An item contains a stem and four options including one correct (key) and three incorrect (distracter) alternatives. A non functional distracter (NFD) in an item is option (s) (other than key) selected by <5% of students.(3) The items were analyzed for distracter effectiveness (DE) based on the number of non-functional distracters (NFD).

Data was entered and analyzed in MS Excel 2007 and simple proportions, mean and standard deviations were calculated.

Results

A total of 20 items and 60 distracters were analyzed.

Mean and standard deviations for DIF I, Dl and DE were 57.8 ± 17.4%, 0.27 ± 0.17 and 84.98 ± 20.2% respectively (Table 1).

Table 1
PARAMETER MEAN STANDARD DEVIATION
Difficulty Index (Dl) (%) 57.8 17.84
Discrimination Index (Dl) 0.27 0.17
Distracter Efficiency (DE) (%) 84.98 20.2

Out of the 20 items, 11 items had good level of DIF I (31 - 60%) and could be added to the question bank (Table 2). Eight (8) items were considered easy (DIF I ≥61%) and one (1) item was considered difficult (DIF I ≤ 30).

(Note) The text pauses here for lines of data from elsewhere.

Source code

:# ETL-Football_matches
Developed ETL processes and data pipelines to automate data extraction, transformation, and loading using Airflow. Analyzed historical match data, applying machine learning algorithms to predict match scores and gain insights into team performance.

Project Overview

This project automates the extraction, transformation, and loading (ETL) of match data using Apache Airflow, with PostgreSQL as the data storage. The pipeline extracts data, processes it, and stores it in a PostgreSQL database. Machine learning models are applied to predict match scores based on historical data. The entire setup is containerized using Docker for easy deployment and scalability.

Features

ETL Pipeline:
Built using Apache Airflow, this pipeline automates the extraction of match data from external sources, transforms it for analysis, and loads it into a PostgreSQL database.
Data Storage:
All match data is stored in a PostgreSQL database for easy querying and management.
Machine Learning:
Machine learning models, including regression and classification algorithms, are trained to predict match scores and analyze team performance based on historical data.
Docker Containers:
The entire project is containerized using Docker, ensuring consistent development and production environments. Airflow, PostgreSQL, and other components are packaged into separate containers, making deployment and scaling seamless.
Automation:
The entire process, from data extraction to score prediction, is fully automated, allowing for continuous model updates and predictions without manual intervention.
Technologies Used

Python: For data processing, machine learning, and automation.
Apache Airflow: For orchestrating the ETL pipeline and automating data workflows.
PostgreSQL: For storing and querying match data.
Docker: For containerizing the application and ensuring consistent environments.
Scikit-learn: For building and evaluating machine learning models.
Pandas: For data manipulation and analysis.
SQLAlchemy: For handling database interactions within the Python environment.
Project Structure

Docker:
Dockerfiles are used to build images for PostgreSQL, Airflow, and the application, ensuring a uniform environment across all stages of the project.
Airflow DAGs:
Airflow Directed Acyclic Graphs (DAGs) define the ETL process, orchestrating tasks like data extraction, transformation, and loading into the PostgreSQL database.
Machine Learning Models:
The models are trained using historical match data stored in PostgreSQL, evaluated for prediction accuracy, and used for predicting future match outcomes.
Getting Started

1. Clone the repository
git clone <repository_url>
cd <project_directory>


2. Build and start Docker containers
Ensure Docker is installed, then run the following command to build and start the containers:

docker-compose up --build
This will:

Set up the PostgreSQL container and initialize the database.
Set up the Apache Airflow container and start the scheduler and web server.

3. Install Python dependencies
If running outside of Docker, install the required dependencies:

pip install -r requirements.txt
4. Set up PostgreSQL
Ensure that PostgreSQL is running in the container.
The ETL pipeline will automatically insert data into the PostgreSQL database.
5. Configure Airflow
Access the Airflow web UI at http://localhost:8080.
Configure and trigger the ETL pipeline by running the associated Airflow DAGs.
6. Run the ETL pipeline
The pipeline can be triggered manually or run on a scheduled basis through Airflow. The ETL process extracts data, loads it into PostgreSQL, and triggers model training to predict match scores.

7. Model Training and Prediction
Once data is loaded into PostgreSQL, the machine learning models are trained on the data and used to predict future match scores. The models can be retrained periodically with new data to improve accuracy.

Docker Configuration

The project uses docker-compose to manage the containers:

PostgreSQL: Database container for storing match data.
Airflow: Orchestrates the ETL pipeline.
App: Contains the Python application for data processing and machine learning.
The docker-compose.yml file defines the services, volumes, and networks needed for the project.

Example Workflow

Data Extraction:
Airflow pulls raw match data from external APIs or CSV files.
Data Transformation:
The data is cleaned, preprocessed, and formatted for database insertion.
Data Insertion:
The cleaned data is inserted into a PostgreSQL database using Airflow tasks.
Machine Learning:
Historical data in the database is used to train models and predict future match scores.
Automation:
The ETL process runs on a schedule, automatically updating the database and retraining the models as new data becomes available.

Percentage Range(DIF 1) Item (N=20) Interpretation Action
≥61 08 Easy Revise/Discard
31 - 60 11 Good Store
≤ 30 01 Difficult Revise/Discard

Value of Dl normally ranges between 0 and 1. Mean Dl in present study was 0.27 ± 0.17 (Table 3). Analysis of the Dl showed good discrimination power in eighteen (18) of the items. Based on this, the 18 items can be considered ideal for the question bank.

Table 3
Discrimination Index Items (N=20) Interpretation Action
<0.15 02 poor Discard/revise
0.15 - 0.24 07 good Store
≥ 25 11 excellent Store

A higher DE indicates that the set of items were difficult. Mean DE in present study was 84. 98 ± 20. 2%.

Out of the 60 distracters, nine (9) were non - functional distracters (NFD) and were seen in eight items (Table 4). Out of these, seven items had one NFD each and one item had two NFDs. The remaining 12 items had no non - functional distracters.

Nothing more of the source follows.